The question
I posted a dating profile 18 months ago stating that I wanted a Living Apart Together (LAT) relationship – deep and long term, just not under the same roof. I love having my own place, which I’ve spent years making just the way I want it, and I’m an introvert who needs space to recharge.
I met a fabulous woman who said she accepted my preference – and understood it because her own father, after divorcing, had a wonderful LAT relationship for a decade before his partner died. My partner and I spend two to four days at a time together at her place or mine – then a few days on our own, while calling, texting and e-mailing frequently. We’re incredibly compatible and crazy about each other. I’d love to marry her and grow old together (we’re in our 50s), but I still prefer having my own place. She’d prefer to share a place eventually, but says she understands I need my own place, and doesn’t want to lose me over this difference. Am I fooling myself to think we can keep sharing love but not real estate?
The answer
Excellent question and let me answer with a question of my own: Why not?

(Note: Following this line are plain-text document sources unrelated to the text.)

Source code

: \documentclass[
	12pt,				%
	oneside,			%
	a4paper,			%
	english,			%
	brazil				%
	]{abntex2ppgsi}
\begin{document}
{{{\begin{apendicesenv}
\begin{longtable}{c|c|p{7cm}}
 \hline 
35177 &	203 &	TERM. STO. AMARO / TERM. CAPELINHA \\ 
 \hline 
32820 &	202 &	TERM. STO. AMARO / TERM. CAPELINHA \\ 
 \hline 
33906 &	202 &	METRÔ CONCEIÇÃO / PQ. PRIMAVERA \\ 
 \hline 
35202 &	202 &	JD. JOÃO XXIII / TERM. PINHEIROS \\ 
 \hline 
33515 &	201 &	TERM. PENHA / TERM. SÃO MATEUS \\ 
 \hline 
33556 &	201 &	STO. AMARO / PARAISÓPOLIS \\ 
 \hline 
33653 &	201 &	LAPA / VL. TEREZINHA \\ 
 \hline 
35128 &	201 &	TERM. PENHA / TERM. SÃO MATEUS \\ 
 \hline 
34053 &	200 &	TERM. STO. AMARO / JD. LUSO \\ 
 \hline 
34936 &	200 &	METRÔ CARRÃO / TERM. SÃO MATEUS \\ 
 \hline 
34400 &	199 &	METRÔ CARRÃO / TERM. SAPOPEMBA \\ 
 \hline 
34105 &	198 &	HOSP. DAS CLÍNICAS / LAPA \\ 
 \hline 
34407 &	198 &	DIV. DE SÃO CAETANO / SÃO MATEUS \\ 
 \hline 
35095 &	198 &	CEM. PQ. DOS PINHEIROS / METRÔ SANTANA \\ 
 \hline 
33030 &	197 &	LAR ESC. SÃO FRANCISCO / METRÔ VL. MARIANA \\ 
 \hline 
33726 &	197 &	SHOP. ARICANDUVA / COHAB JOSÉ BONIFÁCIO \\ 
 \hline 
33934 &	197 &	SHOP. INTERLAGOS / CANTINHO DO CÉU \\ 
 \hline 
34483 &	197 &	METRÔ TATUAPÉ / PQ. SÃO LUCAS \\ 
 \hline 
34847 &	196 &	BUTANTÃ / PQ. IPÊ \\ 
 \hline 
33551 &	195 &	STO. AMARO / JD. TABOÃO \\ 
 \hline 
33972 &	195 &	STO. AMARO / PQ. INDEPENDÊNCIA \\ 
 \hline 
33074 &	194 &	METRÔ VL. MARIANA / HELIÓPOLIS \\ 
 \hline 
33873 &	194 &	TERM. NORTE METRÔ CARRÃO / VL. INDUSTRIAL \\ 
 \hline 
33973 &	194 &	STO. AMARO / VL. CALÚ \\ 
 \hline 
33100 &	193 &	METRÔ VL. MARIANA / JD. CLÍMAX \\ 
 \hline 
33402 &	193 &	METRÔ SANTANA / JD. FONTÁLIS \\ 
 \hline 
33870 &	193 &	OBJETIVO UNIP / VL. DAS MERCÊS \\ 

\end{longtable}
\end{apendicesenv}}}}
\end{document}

Far be it for me to tell someone to fix what ain’t broke. If living apart works for you, God bless!
I’ve never been a fan of the long-distance relationship, but on the other hand I`ve also always said words to the effect of “I have no specific statistics but intuition tells me more marital-type relationships founder on the logistics of cohabitation than any other single cause.”
(Except maybe exhaustion when you have little kids: that’s a strong contender for the number 1 spot.)
I hope that isn’t too wordy and everyone gets what I’m saying.
Basically: It’s hard to live with people and their annoying little habits and ways.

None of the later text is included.